Watch Dustin Johnson use Jack Nicklaus’ old 1-iron, persimmon driver
Johnson hit the 1-iron 232 yards. He hit the driver 318 yards, including 290 in the air. Nicklaus led the tour in driving distance in 1968 at 276 yards, but the comparison is not apples-to-apples, because Johnson used the modern ball, which flies farther. Nicklaus won the 1963 long-drive competition with a 341-yard blast, using the old ball!
How far would the all-time greats have hit with today’s equipment? Here is some speculation. The conclusion is that modern clubs and balls have added 35-45 yards since the era of Nicklaus.
To me the key points in the article are these:
Based on an analysis of old films, Bobby Jones had a clubhead speed of 117 mph with his driver, which is faster than the modern average. His clubhead speed would be somewhat higher with modern drivers, which are longer and lighter. The estimate in the article is that the modern club adds 7 mph to clubhead speed versus Nicklaus-era equipment, but Jones played with more primitive hickory-shafted clubs, so he would gain more than 7 MPH. Since the fastest clubhead speed on today’s tour is about 125, the assumption is that Jones could conceivably be the longest hitter on today’s tour, assuming he could time-travel forward from his prime (and turn pro, which he never did). That’s pretty damned amazing, because Jones was 5’8″, 165 pounds, but I guess it’s not that amazing because Rory McIlroy is almost exactly the same size and he’s the current PGA leader in driving distance.

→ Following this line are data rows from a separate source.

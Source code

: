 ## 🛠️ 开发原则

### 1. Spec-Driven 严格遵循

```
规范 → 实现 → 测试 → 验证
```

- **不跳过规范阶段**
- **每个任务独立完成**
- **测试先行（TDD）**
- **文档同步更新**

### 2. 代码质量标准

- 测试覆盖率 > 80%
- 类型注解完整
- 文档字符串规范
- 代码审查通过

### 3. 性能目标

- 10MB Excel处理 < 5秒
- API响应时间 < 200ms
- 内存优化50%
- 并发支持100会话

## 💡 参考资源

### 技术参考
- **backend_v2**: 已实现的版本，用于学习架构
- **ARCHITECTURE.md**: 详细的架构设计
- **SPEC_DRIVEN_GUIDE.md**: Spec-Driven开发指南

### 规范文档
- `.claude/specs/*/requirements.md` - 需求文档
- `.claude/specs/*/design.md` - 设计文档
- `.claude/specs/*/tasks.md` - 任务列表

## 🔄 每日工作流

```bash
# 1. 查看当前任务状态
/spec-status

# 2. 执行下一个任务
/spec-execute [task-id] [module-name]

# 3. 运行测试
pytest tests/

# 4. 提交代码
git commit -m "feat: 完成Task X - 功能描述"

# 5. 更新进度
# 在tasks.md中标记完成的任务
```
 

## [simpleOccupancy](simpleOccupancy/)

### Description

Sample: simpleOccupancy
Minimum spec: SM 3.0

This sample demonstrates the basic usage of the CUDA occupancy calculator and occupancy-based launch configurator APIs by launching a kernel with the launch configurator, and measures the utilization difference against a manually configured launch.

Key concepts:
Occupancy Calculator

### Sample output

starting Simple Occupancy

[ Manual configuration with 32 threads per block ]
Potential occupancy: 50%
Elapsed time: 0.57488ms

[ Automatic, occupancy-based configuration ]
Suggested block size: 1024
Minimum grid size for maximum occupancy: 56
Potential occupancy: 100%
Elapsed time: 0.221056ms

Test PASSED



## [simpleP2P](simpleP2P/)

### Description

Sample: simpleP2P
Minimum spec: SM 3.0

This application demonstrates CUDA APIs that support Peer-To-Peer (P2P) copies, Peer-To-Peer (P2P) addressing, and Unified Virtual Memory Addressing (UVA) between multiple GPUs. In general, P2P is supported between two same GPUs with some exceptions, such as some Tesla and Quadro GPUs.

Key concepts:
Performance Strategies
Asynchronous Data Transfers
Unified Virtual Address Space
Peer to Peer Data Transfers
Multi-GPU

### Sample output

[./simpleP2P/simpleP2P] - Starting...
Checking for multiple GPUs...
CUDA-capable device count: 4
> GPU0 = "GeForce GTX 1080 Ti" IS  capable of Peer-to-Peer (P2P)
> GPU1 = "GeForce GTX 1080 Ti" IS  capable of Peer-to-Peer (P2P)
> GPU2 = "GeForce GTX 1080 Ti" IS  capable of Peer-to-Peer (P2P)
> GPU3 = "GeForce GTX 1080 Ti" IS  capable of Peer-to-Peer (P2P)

On average, Freddie Couples hit the ball 29 yards farther as an old fart (age 49) with a bad back than he did when he was 22 and healthy.
PGA touring pro Chad Campbell did a 2009 demo with a persimmon driver and the old ball. He averaged 247 off the tee. His actual driving average in 2009 was 291. That’s a true apples-to-apples comparison to the Nicklaus era. If Big Jack averaged 276 then, that should be roughly equivalent to 320 now. That’s about the same as the big sluggers like Dustin Johnson, Bubba Watson and Rory McIlroy.
I have to say that I’m surprised to find that the differences in driving distance are almost entirely attributable to the equipment. I thought that today’s physical conditioning for strength and flexibility, plus smarter nutrition, would also increase power.